There is a small core of eccentric Scottish nationalists, inventing myths about gaelic and kilts, and a global ‘hi-tech’ economy, and some too who in England, wave St.George’s flags, and spout eighteenth century prejudices. The main talk, however, is about money. The sums are small: the transfer payments from England to Scotland are less than we spend on Afghanistan each year, and any break-up and disentanglement would be tough, prolonged and expensive. The complaints about money – and the claims that England is ruled by Scots, or vice versa – however, reflect a deeper sickness. England fell out of love with Europe, almost as soon as it joined it. And now Britain is in danger of falling out of love with itself. All our grumbles between our nations would seem trivial, easily remedied, if we cared about each other enough to make the effort. But instead there is atmosphere of insecurity, and, indifference. And it is this that may be fatal.
In the end the argument about the Union cannot be about economics, or constitutional details, it must be about nationhood. The Union formed us: all the magnificence, we talk about over the last three hundred years, from every side of the politics – whether it is Waterloo, D-day, or the NHS – we achieved together. The world that preceded the union of the crowns is tantalising: rogue states of buccaneers in earrings, merrie pageants, and persecuted priests, but it is not our world. Our modern world and identity has all been formed in the context of the Union. The enlightenment, our economics, our romances, and half our technology, flowed down from Scotland. The Clyde and Merseyside went together through the industrial revolution. We gained and lost an empire, and won our wars, together. Our imaginations find solace, dignity and pride in the Scottish highlands. London is our joint inheritance, a city of the world, compared to which all other cities, including beautiful Edinburgh, seem provincial. Our wealth, our institutions, our culture is formed together. Our distinctive British character – that recalcitrant, sportive, ironic, elegant, globe-trotting, no-nonsense - is an amalgam, of two nations, pretty unbearable each on their own, but splendid as a union.

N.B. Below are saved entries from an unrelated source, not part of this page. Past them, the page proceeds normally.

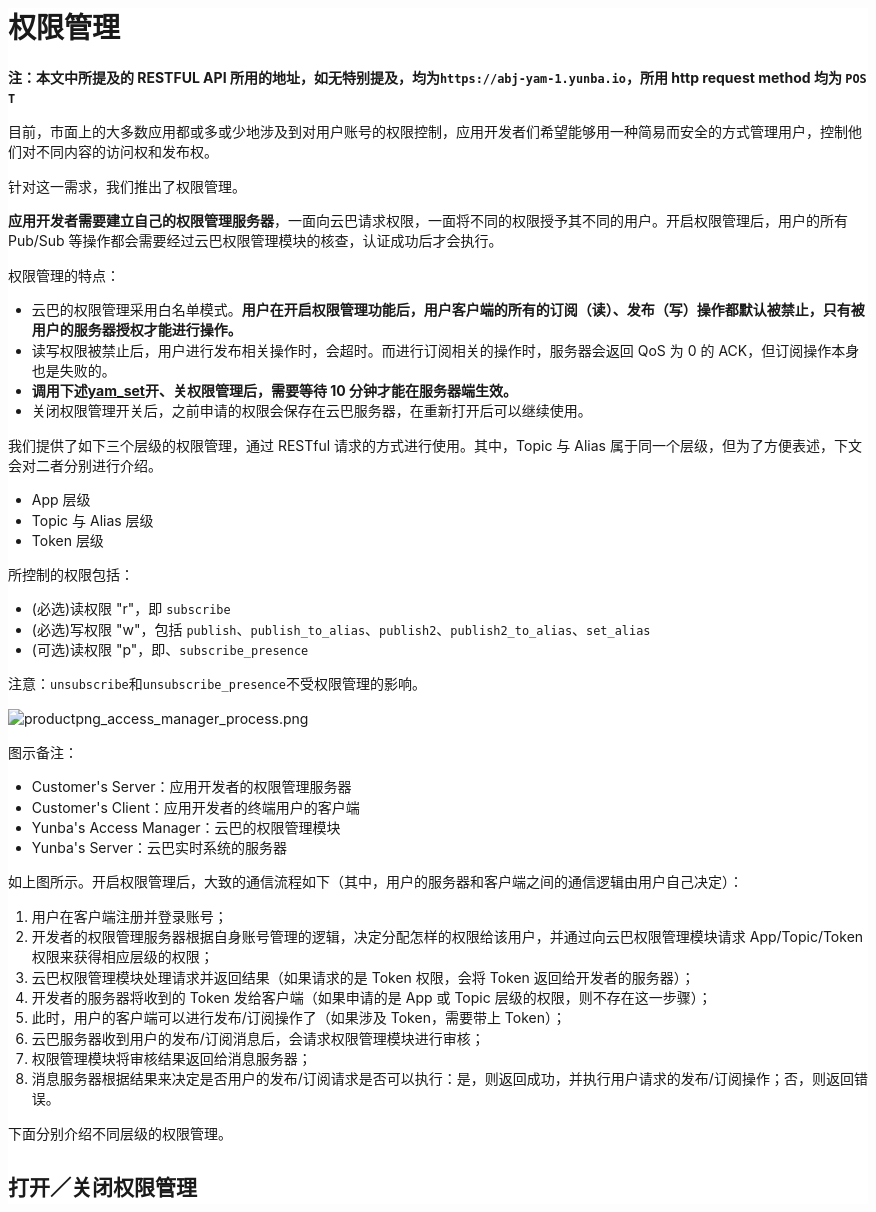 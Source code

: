 # 权限管理

**注：本文中所提及的 RESTFUL API 所用的地址，如无特别提及，均为`https://abj-yam-1.yunba.io`，所用 http request method 均为 `POST`**

目前，市面上的大多数应用都或多或少地涉及到对用户账号的权限控制，应用开发者们希望能够用一种简易而安全的方式管理用户，控制他们对不同内容的访问权和发布权。

针对这一需求，我们推出了权限管理。

**应用开发者需要建立自己的权限管理服务器**，一面向云巴请求权限，一面将不同的权限授予其不同的用户。开启权限管理后，用户的所有 Pub/Sub 等操作都会需要经过云巴权限管理模块的核查，认证成功后才会执行。


权限管理的特点：
- 云巴的权限管理采用白名单模式。**用户在开启权限管理功能后，用户客户端的所有的订阅（读）、发布（写）操作都默认被禁止，只有被用户的服务器授权才能进行操作。**
- 读写权限被禁止后，用户进行发布相关操作时，会超时。而进行订阅相关的操作时，服务器会返回 QoS 为 0 的 ACK，但订阅操作本身也是失败的。
- **调用下述[yam_set](##打开／关闭权限管理)开、关权限管理后，需要等待 10 分钟才能在服务器端生效。**
- 关闭权限管理开关后，之前申请的权限会保存在云巴服务器，在重新打开后可以继续使用。

我们提供了如下三个层级的权限管理，通过 RESTful 请求的方式进行使用。其中，Topic 与 Alias 属于同一个层级，但为了方便表述，下文会对二者分别进行介绍。

- App 层级
- Topic 与 Alias 层级
- Token 层级

所控制的权限包括：
- (必选)读权限 "r"，即 `subscribe`
- (必选)写权限 "w"，包括 `publish`、`publish_to_alias`、`publish2`、`publish2_to_alias`、`set_alias`
- (可选)读权限 "p"，即、`subscribe_presence`

注意：`unsubscribe`和`unsubscribe_presence`不受权限管理的影响。

![productpng_access_manager_process.png](https://raw.githubusercontent.com/yunba/docs/master/image/productpng_access_manager_process.png)

图示备注：
- Customer's Server：应用开发者的权限管理服务器
- Customer's Client：应用开发者的终端用户的客户端
- Yunba's Access Manager：云巴的权限管理模块
- Yunba's Server：云巴实时系统的服务器

如上图所示。开启权限管理后，大致的通信流程如下（其中，用户的服务器和客户端之间的通信逻辑由用户自己决定）：

1. 用户在客户端注册并登录账号；
2. 开发者的权限管理服务器根据自身账号管理的逻辑，决定分配怎样的权限给该用户，并通过向云巴权限管理模块请求 App/Topic/Token 权限来获得相应层级的权限；
3. 云巴权限管理模块处理请求并返回结果（如果请求的是 Token 权限，会将 Token 返回给开发者的服务器）；
4. 开发者的服务器将收到的 Token 发给客户端（如果申请的是 App 或 Topic 层级的权限，则不存在这一步骤）；
5. 此时，用户的客户端可以进行发布/订阅操作了（如果涉及 Token，需要带上 Token）；
6. 云巴服务器收到用户的发布/订阅消息后，会请求权限管理模块进行审核；
7. 权限管理模块将审核结果返回给消息服务器；
8. 消息服务器根据结果来决定是否用户的发布/订阅请求是否可以执行：是，则返回成功，并执行用户请求的发布/订阅操作；否，则返回错误。

下面分别介绍不同层级的权限管理。

## 打开／关闭权限管理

But even friends of mine are deaf to these arguments. They lurch from denying the break-up will ever happen, to taking a sinister, vindictive excitement in the possibility. I sometimes fear that their inability to remember what they love about the union, stems from an inability to remember what they love about their own individual nation. It is tempting to say we need to wake up, show ourselves worthy to inherit this country, and take our responsibilities seriously to past, and future generations. But it’s simpler than that – we need just to remember what we love about our country, is formed from what we love about each other.